Which lines of the records below contain the word "empresa"? Show each one.
:: Information given ::
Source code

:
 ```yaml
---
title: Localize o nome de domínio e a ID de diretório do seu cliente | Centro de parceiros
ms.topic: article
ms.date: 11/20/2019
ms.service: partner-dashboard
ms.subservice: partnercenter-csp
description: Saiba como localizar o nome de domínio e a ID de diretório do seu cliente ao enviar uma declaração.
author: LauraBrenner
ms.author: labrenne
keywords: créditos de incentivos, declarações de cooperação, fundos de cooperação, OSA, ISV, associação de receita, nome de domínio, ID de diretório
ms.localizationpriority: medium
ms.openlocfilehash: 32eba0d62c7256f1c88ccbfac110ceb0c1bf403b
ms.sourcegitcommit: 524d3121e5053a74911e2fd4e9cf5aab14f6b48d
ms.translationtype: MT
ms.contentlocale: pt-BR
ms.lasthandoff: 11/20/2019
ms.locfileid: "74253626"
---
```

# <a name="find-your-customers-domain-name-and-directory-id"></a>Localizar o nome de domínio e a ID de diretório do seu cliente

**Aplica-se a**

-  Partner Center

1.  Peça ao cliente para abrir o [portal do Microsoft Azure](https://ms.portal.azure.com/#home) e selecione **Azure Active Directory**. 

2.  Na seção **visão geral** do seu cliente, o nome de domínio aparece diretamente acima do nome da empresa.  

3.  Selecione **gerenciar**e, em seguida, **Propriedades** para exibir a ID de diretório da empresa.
:::
Task solution:
2.  Na seção **visão geral** do seu cliente, o nome de domínio aparece diretamente acima do nome da empresa.  
3.  Selecione **gerenciar**e, em seguida, **Propriedades** para exibir a ID de diretório da empresa.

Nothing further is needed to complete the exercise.